24 March 2022, 12:26 WIB

Keluarga Penumpang China Airlines Minta Tiongkok Investigasi Secara Utuh


Cahya Mulyana |

PEMERINTAH Tiongkok belum mengumumkan jumlah pasti korban pesawat MU5735 milik maskapai China Eastern. Seluruh keluarga mengharapkan pihak berwenang mendapatkan penyebab pasti kecelakaan pesawat yang dinyatakan jatuh pada Senin (22/3) di Guangxi.

Otoritas penerbangan Tiongkok hingga saat ini belum dapat menyimpulkan penyebab kecelakaan pesawat jenis Boeing 737-800 tersebut. Mereka menggantungkan landasan investigasi dari data yang tersimpan dalam flight recorder dan cockpit voice recorder.

Sayangnya, baru satu dari dua alat itu yang ditemukan pun dalam keadaan rusak. Namun penemuan cockpit voice recorder pada Rabu (23/3) itu diharapkan bisa memberi petunjuk penyebab pasti kecelakaan.

Kotak hitam itu ditemukan rusak di bagian luar tetapi catatan internalnya tampaknya baik-baik saja, kata para pejabat Tiongkok. Alat itu telah dikirim ke Beijing untuk proses pengambilan data dan dianalisis.
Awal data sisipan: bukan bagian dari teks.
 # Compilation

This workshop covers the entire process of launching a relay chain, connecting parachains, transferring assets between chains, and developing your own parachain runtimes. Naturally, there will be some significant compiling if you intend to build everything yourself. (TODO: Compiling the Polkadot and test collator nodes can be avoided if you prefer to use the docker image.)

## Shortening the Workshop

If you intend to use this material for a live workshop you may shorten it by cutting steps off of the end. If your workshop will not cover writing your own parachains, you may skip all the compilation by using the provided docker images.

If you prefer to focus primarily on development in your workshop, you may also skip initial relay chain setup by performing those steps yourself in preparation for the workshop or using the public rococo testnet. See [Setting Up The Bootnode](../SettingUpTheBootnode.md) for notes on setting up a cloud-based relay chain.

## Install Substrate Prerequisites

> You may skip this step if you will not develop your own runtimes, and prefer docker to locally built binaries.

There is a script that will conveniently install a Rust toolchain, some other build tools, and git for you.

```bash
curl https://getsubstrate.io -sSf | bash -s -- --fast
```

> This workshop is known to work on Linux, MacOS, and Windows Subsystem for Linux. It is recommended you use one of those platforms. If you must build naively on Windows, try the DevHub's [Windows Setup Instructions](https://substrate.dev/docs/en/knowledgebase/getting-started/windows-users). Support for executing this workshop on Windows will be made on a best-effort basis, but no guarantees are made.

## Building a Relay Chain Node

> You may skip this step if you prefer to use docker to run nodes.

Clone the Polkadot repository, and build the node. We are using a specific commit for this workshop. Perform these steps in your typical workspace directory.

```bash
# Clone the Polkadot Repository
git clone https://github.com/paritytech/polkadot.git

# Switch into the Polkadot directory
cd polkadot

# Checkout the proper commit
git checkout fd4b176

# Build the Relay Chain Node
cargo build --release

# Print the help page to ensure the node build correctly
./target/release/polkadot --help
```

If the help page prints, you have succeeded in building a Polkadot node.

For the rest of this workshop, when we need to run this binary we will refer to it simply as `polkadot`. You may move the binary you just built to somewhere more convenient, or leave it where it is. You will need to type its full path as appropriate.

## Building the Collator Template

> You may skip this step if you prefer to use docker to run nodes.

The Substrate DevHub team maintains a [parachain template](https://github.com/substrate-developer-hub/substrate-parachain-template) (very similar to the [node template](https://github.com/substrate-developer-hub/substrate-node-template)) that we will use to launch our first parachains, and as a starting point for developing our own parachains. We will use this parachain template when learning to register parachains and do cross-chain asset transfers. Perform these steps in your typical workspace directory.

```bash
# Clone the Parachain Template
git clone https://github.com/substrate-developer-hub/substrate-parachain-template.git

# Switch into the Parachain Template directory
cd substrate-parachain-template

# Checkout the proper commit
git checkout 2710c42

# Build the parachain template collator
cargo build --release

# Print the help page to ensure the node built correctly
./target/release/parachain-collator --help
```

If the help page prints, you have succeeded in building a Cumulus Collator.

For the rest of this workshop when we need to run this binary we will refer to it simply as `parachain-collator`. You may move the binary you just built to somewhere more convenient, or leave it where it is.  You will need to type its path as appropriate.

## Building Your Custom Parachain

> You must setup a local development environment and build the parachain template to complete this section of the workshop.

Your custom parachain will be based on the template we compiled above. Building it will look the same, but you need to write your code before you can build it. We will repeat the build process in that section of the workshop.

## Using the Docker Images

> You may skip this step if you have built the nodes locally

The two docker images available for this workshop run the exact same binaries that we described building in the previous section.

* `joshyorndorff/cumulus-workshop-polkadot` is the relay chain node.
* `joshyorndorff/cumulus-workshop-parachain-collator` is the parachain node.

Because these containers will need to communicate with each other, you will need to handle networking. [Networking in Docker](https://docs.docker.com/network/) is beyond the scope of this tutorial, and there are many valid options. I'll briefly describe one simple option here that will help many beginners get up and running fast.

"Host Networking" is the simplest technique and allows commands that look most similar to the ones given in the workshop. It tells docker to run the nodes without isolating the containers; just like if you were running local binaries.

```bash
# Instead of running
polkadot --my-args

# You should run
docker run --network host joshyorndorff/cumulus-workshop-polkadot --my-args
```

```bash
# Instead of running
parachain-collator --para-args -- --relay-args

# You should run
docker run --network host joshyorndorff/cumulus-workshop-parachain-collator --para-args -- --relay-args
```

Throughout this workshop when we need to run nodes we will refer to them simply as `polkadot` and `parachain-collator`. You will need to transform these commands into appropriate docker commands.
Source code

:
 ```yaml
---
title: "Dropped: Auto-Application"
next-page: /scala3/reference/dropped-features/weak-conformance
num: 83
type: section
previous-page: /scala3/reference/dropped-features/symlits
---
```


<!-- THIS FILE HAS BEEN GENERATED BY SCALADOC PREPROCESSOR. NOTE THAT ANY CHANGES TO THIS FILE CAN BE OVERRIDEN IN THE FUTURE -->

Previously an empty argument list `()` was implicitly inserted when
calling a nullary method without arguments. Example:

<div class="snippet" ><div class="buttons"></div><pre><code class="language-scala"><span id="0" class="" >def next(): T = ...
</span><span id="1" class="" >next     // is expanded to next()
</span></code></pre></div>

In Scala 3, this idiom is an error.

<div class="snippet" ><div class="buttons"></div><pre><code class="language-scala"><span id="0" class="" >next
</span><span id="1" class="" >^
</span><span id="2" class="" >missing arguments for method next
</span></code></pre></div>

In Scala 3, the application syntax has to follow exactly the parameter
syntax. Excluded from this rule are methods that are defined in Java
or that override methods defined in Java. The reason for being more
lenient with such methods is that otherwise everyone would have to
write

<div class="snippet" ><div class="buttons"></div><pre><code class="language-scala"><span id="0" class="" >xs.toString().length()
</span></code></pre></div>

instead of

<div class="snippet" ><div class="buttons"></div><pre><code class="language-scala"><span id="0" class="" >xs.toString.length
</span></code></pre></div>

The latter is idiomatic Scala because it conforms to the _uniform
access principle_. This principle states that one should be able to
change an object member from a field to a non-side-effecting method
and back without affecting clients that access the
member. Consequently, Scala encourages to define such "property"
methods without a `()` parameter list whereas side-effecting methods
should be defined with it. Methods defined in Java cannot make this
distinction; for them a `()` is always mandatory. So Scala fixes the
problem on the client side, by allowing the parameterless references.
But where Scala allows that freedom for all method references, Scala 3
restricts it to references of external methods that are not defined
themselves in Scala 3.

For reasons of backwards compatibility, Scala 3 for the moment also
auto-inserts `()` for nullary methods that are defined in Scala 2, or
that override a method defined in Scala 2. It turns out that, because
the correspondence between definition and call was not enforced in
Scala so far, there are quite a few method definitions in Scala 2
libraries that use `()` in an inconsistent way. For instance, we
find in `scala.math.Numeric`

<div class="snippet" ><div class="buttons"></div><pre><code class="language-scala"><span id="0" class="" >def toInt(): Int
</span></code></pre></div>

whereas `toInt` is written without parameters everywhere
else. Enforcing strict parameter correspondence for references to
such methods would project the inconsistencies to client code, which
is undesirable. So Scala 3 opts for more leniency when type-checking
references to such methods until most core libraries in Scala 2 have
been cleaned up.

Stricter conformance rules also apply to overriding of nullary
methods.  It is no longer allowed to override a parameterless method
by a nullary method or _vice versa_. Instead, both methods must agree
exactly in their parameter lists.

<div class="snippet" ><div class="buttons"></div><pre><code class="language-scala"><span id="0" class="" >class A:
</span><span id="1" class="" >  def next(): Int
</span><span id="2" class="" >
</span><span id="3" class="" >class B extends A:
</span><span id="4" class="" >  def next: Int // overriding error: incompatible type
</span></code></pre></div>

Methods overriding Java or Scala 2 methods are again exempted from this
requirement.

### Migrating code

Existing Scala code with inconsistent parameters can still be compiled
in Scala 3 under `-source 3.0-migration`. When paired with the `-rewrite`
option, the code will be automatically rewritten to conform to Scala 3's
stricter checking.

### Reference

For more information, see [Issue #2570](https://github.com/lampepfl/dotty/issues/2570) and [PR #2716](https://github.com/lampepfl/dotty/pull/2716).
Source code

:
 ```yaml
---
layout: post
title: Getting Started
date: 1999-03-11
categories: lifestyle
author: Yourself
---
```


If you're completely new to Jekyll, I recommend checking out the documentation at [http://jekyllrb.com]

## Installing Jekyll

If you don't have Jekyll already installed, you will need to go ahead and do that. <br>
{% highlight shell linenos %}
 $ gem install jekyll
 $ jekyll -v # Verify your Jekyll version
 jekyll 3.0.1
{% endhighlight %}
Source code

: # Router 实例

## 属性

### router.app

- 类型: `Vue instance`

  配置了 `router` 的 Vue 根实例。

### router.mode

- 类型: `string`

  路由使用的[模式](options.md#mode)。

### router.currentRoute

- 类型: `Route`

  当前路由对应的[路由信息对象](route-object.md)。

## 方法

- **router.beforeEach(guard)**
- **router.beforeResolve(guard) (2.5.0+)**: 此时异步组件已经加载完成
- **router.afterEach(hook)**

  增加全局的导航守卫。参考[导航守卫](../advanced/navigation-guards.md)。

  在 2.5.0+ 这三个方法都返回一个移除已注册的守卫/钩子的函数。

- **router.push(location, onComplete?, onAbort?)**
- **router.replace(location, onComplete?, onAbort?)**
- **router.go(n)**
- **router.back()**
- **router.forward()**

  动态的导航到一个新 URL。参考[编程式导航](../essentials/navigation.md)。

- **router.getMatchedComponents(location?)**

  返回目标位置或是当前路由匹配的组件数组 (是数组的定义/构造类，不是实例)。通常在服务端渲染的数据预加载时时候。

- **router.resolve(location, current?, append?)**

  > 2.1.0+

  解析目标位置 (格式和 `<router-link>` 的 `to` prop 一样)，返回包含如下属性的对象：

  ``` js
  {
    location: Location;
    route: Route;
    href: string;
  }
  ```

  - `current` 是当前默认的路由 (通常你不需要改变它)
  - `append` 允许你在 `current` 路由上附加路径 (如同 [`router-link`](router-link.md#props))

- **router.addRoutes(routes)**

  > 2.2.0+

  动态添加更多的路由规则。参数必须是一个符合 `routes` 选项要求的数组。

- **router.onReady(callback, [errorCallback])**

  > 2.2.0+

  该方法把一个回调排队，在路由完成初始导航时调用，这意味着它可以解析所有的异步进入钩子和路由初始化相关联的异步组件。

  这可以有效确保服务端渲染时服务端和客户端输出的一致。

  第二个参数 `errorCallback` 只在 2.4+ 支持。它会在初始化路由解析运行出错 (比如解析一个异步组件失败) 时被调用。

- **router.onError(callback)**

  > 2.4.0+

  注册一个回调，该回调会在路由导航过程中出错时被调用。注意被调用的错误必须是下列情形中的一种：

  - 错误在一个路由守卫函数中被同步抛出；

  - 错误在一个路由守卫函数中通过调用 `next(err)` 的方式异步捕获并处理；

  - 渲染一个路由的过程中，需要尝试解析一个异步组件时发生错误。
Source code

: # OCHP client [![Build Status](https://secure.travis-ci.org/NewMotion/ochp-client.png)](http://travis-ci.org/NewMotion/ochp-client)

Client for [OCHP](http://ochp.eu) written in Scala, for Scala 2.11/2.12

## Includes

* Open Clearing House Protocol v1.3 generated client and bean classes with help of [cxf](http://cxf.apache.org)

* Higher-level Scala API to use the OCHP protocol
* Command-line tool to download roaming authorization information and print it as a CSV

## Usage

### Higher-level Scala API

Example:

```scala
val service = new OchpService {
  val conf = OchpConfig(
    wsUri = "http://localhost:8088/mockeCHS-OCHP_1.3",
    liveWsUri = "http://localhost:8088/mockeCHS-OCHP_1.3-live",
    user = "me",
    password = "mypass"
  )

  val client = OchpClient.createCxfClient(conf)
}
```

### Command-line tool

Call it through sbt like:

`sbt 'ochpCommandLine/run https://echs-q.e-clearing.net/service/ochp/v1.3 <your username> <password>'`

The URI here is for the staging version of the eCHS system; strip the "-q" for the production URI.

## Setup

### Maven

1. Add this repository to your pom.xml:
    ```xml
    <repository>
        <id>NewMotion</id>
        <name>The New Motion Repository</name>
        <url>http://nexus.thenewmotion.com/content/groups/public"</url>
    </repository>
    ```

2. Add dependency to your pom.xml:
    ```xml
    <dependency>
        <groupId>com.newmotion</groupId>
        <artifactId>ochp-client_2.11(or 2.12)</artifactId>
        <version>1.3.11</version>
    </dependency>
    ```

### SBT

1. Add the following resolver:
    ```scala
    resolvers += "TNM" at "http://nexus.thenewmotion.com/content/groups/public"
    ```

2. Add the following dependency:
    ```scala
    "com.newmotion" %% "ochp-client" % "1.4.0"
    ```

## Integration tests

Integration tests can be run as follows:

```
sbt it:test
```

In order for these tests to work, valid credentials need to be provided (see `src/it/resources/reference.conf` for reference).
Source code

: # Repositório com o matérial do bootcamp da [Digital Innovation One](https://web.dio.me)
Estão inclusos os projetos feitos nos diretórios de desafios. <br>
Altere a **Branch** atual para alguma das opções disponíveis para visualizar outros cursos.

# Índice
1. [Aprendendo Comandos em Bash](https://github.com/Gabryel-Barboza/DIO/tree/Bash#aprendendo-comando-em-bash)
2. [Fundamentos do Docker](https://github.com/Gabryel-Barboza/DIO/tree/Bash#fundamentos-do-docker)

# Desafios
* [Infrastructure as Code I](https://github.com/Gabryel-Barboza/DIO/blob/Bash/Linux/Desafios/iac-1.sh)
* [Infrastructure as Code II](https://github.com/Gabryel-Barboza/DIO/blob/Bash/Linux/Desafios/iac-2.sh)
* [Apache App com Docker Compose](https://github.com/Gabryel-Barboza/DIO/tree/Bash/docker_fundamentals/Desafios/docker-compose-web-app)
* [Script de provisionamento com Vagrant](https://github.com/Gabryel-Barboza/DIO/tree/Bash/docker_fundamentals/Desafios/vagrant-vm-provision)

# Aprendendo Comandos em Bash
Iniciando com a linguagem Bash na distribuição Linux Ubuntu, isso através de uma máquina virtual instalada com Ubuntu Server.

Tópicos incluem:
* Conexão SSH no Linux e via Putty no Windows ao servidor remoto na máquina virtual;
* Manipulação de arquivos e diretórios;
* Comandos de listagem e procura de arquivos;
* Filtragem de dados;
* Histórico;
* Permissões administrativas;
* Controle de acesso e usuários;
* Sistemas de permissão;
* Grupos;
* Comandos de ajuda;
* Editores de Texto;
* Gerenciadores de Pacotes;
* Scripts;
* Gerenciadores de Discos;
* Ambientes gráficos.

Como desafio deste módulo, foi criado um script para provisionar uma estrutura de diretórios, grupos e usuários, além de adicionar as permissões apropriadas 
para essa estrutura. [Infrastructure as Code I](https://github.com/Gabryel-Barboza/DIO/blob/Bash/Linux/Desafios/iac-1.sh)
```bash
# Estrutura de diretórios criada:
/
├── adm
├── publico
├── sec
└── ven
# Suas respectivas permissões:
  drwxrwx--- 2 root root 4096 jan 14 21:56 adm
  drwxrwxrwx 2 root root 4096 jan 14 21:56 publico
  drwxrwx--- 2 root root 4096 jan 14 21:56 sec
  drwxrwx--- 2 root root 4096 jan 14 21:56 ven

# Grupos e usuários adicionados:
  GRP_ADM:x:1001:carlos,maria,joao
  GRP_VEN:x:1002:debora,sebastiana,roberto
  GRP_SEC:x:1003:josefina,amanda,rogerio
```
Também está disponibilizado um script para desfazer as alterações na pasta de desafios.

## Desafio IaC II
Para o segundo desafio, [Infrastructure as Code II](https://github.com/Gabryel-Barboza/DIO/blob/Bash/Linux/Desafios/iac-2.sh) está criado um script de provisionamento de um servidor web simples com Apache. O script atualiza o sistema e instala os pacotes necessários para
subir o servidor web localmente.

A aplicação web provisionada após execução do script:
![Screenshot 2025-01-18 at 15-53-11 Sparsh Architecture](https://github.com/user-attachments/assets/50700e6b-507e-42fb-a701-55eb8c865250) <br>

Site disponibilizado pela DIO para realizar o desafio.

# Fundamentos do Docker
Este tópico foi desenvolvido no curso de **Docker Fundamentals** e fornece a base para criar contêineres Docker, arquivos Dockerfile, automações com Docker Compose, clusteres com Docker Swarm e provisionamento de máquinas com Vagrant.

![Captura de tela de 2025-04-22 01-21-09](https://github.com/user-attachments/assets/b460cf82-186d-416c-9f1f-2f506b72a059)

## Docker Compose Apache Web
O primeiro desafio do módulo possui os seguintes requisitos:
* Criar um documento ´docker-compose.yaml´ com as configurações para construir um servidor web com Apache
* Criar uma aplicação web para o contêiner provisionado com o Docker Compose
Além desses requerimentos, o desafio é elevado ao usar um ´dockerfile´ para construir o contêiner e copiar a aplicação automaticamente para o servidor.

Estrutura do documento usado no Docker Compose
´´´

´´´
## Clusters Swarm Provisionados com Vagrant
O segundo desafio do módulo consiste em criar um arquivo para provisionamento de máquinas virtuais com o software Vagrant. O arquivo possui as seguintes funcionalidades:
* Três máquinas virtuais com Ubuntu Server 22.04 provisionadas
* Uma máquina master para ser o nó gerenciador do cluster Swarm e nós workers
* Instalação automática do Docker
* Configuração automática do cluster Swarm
Seseorang mengharapkan kerabatnya yang masuk dalam manifes pesawat itu dapat ditemukan dalam keadaan selamat. Ia mengaku akan menunggu seluruh proses evakuasi hingga dipastikan nasib keluarganya.

"Saya berencana untuk tinggal sampai masalah ini diselesaikan dan saya dapat mengambil abunya kembali. Tapi ini tergantung pada pekerjaan pihak berwenang," paparnya.

Ia meminta otoritas penerbangan Tiongkok melakukan investigasi secara menyeluruh untuk mengungkap penyebab pasti kecelakaan.

"Saya berharap negara dapat menyelidiki masalah ini secara menyeluruh dan mencari tahu apakah itu kesalahan pabrikan atau masalah pemeliharaan".

Pesawat yang membawa 132 orang itu berangkat dari Kunming menuju Guangzho. Presiden Tiongkok Xi Jinping memerintahkan penyelidikan skala penuh atas tragedi itu.

Baca juga: Kotak Hitam Pesawat China Eastern ditemukan Rusak Parah

Xi pun telah memerintahkan Wakil Perdana Menteri Liu He dan ratusan personel ke lokasi kejadian untuk melakukan evakuasi. China Eastern mengatakan pesawat Boeing 737-800, yang berusia kurang dari tujuh tahun itu melewati semua pemeriksaan pra-penerbangan.

Pada penerbangan terakhirnya, di dalam pesawat itu terdapat tiga pilot senior. Kaptennya memiliki pengalaman terbang 6.709 jam, dan co-pilot pertama dan kedua masing-masing memiliki 31.769 dan 556 jam terbang.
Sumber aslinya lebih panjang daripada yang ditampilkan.